Oh the days are getting long.

So I'm basically just updating my blog to make sure my TwitterFeed is working. But I also need to update, I suppose since I haven't in a while.

This week, lately, has been seriously crazy. Like beyond it. Sunday, I actually went to church for the first time in a long time. And yanno I had my spiritual renewal that I needed. I go out and help fix the food and everything and set up for their Annual Dinner (or Homecoming as they call it). I talked to some people I've not seen in a while, including three of my friends. All was well, I came home and felt a little bit better. Strangely enough, I've actually been kind of happy all week since then. Maybe that's a sign that I should start going to church again even though my religious views aren't exactly matching theirs or maybe it's a sign that I've fell off my rocker and need some booze. 

Yesterday, I woke up and had an email in my inbox saying that some poet guy wanted me to write a preface for his novel. I actually sent it to my friend Heather to get her opinion on it and we both agreed that it's most likely a scam or something so I deleted it. It kind of made me a little downhearted because that could be something I need to get my writing started. Know what I mean? Writing has been my dream since I was like fourteen. I want to write. I want to have my name in the books and it's not even about the money. It's just the feeling of joy knowing someone somewhere is reading that and seeing my name on the cover. If I knew the guy was legit, I would have totally done it. 

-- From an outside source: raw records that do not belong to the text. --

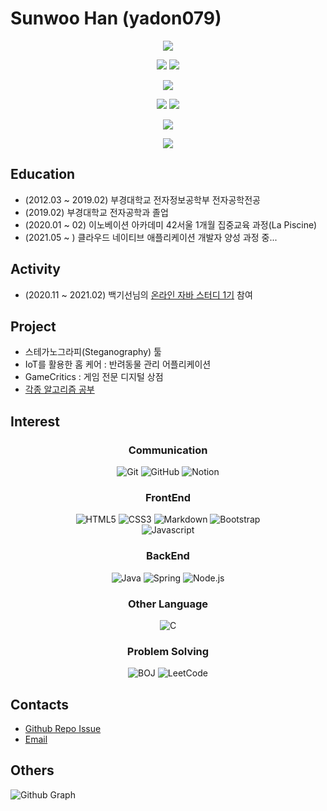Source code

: # Sunwoo Han (yadon079)

<p align="center">
  <img src="http://commitcombo.com/get?user=yadon079&theme=Perfume-mini">
</p>

<p align="center">
  <img src="https://hits.seeyoufarm.com/api/count/incr/badge.svg?url=https%3A%2F%2Fgithub.com%2Fyadon079">
  <a href="https://github.com/yadon079?tab=followers"><img src="https://img.shields.io/github/followers/yadon079?color=06d6a0&label=Github%20Followers&style=for-the-badge"></a>
</p>

<p align="center">
  <a href="https://github.com/yadon079"><img src="https://github-readme-stats.vercel.app/api?username=yadon079&count_private=true&hide=contribs,prs&show_icons=true&theme=vue-dark"></a>
</p>

<p align="center">
  <a href="https://github.com/anuraghazra/github-readme-stats"><img src="https://github-readme-stats.vercel.app/api/top-langs/?username=yadon079&layout=compact&hide=Visual%20Basic&theme=dracula"></a>
  <a href="https://solved.ac/thankowl777"><img src="http://mazassumnida.wtf/api/v2/generate_badge?boj=thankowl777"></a>
</p>

<p align="center">
  <a href="https://github.com/ryo-ma/github-profile-trophy"><img src="https://github-profile-trophy.vercel.app/?username=yadon079&theme=onedark"></a>
</p>

<p align="center">
  <img src="https://github-readme-streak-stats.herokuapp.com/?user=yadon079&">
</p>

## Education
  - (2012.03 ~ 2019.02) 부경대학교 전자정보공학부 전자공학전공
  - (2019.02) 부경대학교 전자공학과 졸업
  - (2020.01 ~ 02) 이노베이션 아카데미 42서울 1개월 집중교육 과정(La Piscine)
  - (2021.05 ~ ) 클라우드 네이티브 애플리케이션 개발자 양성 과정 중...

## Activity
  - (2020.11 ~ 2021.02) 백기선님의 [온라인 자바 스터디 1기](https://github.com/whiteship/live-study) 참여
    
## Project
  - 스테가노그라피(Steganography) 툴
  - IoT를 활용한 홈 케어 : 반려동물 관리 어플리케이션
  - GameCritics : 게임 전문 디지털 상점
  - [각종 알고리즘 공부](https://github.com/yadon079/learning-algorithm)

## Interest

<h3 align="center" >Communication</h3 >
<p align="center" >
  <img alt="Git" src="https://img.shields.io/badge/Git-F05032?style=for-the-badge&logo=git&logoColor=white" />
  <img alt="GitHub" src="https://img.shields.io/badge/GitHub-181717?style=for-the-badge&logo=github&logoColor=white" />
  <img alt="Notion" src="https://img.shields.io/badge/NOTION-000000?style=for-the-badge&logo=Notion&logoColor=white" />
</p >

<h3 align="center" >FrontEnd</h3 >
<p align="center" >
  <img alt="HTML5" src="https://img.shields.io/badge/HTML5-E34F26?style=for-the-badge&logo=html5&logoColor=white" />
  <img alt="CSS3" src="https://img.shields.io/badge/CSS3-1572B6?style=for-the-badge&logo=css3&logoColor=white" />
  <img alt="Markdown" src="https://img.shields.io/badge/Markdown-000000?style=for-the-badge&logo=markdown&logoColor=white" />
  <img alt="Bootstrap" src="https://img.shields.io/badge/Bootstrap-563D7C?style=for-the-badge&logo=bootstrap&logoColor=white" />
  <br/>
  <img alt="Javascript" src="https://img.shields.io/badge/JavaScript-F7DF1E?style=for-the-badge&logo=javascript&logoColor=black" />
</p >

<h3 align="center" >BackEnd</h3 >
<p align="center" >
  <img alt="Java" src="https://img.shields.io/badge/Java-ED8B00?style=for-the-badge&logo=java&logoColor=white" />
  <img alt="Spring" src="https://img.shields.io/badge/Spring-6DB33F?style=for-the-badge&logo=spring&logoColor=white" />
  <img alt="Node.js" src="https://img.shields.io/badge/Node.js-339933?style=for-the-badge&logo=node.js&logoColor=white" />
</p >

<h3 align="center" >Other Language</h3 >
<p align="center" >
  <img alt="C" src="https://img.shields.io/badge/C-A8B9CC?style=for-the-badge&logo=c&logoColor=white" />
</p >

<h3 align="center" >Problem Solving</h3 >
<p align="center" >
  <img alt="BOJ" src="https://img.shields.io/badge/BACKJOON-007396?style=for-the-badge&logo=&logoColor=white" />
  <img alt="LeetCode" src="https://img.shields.io/badge/LeetCode-FFA116?style=for-the-badge&logo=leetcode&logoColor=white" />
</p >
  
## Contacts
  - [Github Repo Issue](https://github.com/yadon079/yadon079/issues)
  - [Email](mailto:thankowl777@kakao.com)


## Others

![Github Graph](https://activity-graph.herokuapp.com/graph?username=yadon079&area=false&theme=xcode&hide_border=true)
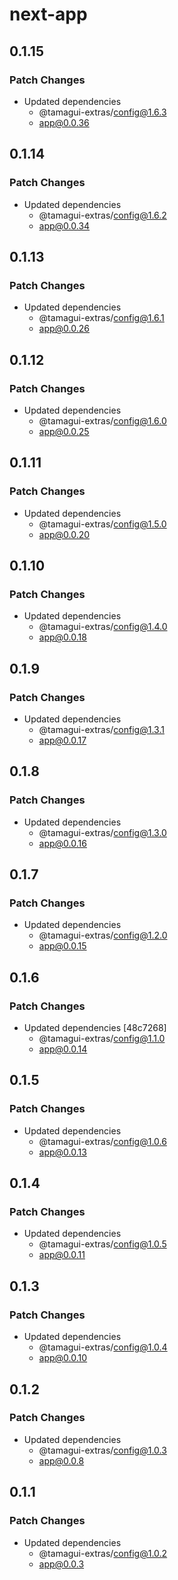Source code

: # next-app

## 0.1.15

### Patch Changes

- Updated dependencies
  - @tamagui-extras/config@1.6.3
  - app@0.0.36

## 0.1.14

### Patch Changes

- Updated dependencies
  - @tamagui-extras/config@1.6.2
  - app@0.0.34

## 0.1.13

### Patch Changes

- Updated dependencies
  - @tamagui-extras/config@1.6.1
  - app@0.0.26

## 0.1.12

### Patch Changes

- Updated dependencies
  - @tamagui-extras/config@1.6.0
  - app@0.0.25

## 0.1.11

### Patch Changes

- Updated dependencies
  - @tamagui-extras/config@1.5.0
  - app@0.0.20

## 0.1.10

### Patch Changes

- Updated dependencies
  - @tamagui-extras/config@1.4.0
  - app@0.0.18

## 0.1.9

### Patch Changes

- Updated dependencies
  - @tamagui-extras/config@1.3.1
  - app@0.0.17

## 0.1.8

### Patch Changes

- Updated dependencies
  - @tamagui-extras/config@1.3.0
  - app@0.0.16

## 0.1.7

### Patch Changes

- Updated dependencies
  - @tamagui-extras/config@1.2.0
  - app@0.0.15

## 0.1.6

### Patch Changes

- Updated dependencies [48c7268]
  - @tamagui-extras/config@1.1.0
  - app@0.0.14

## 0.1.5

### Patch Changes

- Updated dependencies
  - @tamagui-extras/config@1.0.6
  - app@0.0.13

## 0.1.4

### Patch Changes

- Updated dependencies
  - @tamagui-extras/config@1.0.5
  - app@0.0.11

## 0.1.3

### Patch Changes

- Updated dependencies
  - @tamagui-extras/config@1.0.4
  - app@0.0.10

## 0.1.2

### Patch Changes

- Updated dependencies
  - @tamagui-extras/config@1.0.3
  - app@0.0.8

## 0.1.1

### Patch Changes

- Updated dependencies
  - @tamagui-extras/config@1.0.2
  - app@0.0.3
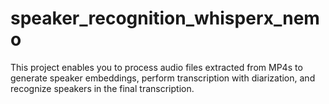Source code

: # speaker_recognition_whisperx_nemo
This project enables you to process audio files extracted from MP4s to generate speaker embeddings, perform transcription with diarization, and recognize speakers in the final transcription.
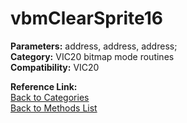 # vbmClearSprite16

**Parameters:** address, address, address;  
**Category:** VIC20 bitmap mode routines  
**Compatibility:** VIC20  

**Reference Link:**  
[Back to Categories](../categories/vic20_bitmap_mode_routines.md)  
[Back to Methods List](../../SUMMARY.md)
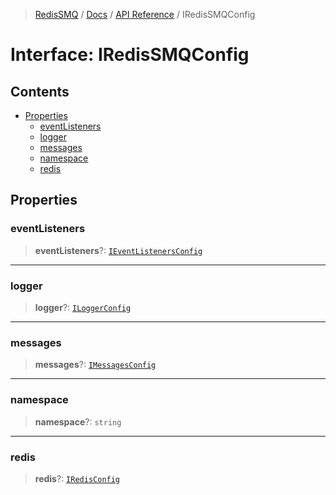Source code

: >[RedisSMQ](../../../README.md) / [Docs](../../README.md) / [API Reference](../README.md) / IRedisSMQConfig

# Interface: IRedisSMQConfig

## Contents

- [Properties](IRedisSMQConfig.md#properties)
  - [eventListeners](IRedisSMQConfig.md#eventlisteners)
  - [logger](IRedisSMQConfig.md#logger)
  - [messages](IRedisSMQConfig.md#messages)
  - [namespace](IRedisSMQConfig.md#namespace)
  - [redis](IRedisSMQConfig.md#redis)

## Properties

### eventListeners

> **eventListeners**?: [`IEventListenersConfig`](IEventListenersConfig.md)

***

### logger

> **logger**?: [`ILoggerConfig`](https://github.com/weyoss/redis-smq-common/blob/master/docs/api/interfaces/ILoggerConfig.md)

***

### messages

> **messages**?: [`IMessagesConfig`](IMessagesConfig.md)

***

### namespace

> **namespace**?: `string`

***

### redis

> **redis**?: [`IRedisConfig`](https://github.com/weyoss/redis-smq-common/blob/master/docs/api/README.md#iredisconfig)

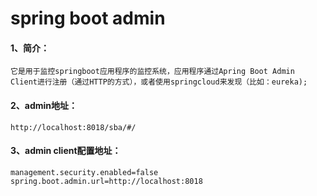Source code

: # spring boot admin
#### 1、简介：
    它是用于监控springboot应用程序的监控系统，应用程序通过Apring Boot Admin Client进行注册（通过HTTP的方式），或者使用springcloud来发现（比如：eureka);
#### 2、admin地址：
    http://localhost:8018/sba/#/
#### 3、admin client配置地址：
    management.security.enabled=false
    spring.boot.admin.url=http://localhost:8018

Speaking of writing, I'm actually starting on a new story! I don't know where it's going yet though. Could be a decent one. So far my main character has changed genders twice, changed names three times, and she still (really) has no idea who she is. Haha. No, I mean, I keep changing her but she really does have amnesia or something. I'll post it up when I get the first part of it done.

Ehm. Yeah, I'm starting to miss the most recent ex-boyfriend figure. I feel, in a way, like he and I should be together and frankly I've not given up on it and I say I won't for a very long time. I mean, I bring it up that I want him back but it doesn't seem to help matters any at all. It seems to upset him more than anything so I just kind of stopped bringing it up. My heart aches because it feels like he wants the same thing but I get confused. One minute, it's almost as if I'm the only girl in the world for him and the next minute I'm not. I've tried giving him space, I've tried to stay away, I've tried to stop caring, I've tried to do everything he said he wanted me to do but every time he pulls me back. I just... I don't know. I don't know what to do really. I'm fighting anger about the situation. I feel like screaming at him sometimes but all I can do is open my arms and my heart with a smile on my face then hold him and tell him everything's okay. I'm starting to think I'm trying to convince myself more of that than him. We've had some perfect moments lately and it's just in those moments, I get really upset because I know we could be more. I try not to pressure him and I'm trying to keep my distance as much as possible but it's slowly killing me. Sigh. I guess things like this happen, right? I don't know. Maybe I just need to slowly let him go as much as I hate to. I start to wonder if he would be better off if I did. I mean, I enjoy taking care of him and I care a lot for the guy but I just have no idea what he wants. I hate trying to talk to him about it because I have this whole fear of pissing him off thing. I really don't want to let him go and I'm kind of fighting here with what I've got left. It's just kind of one of those battles that I may not win... why I keep fighting, I have no idea. Maybe love is just a war within itself.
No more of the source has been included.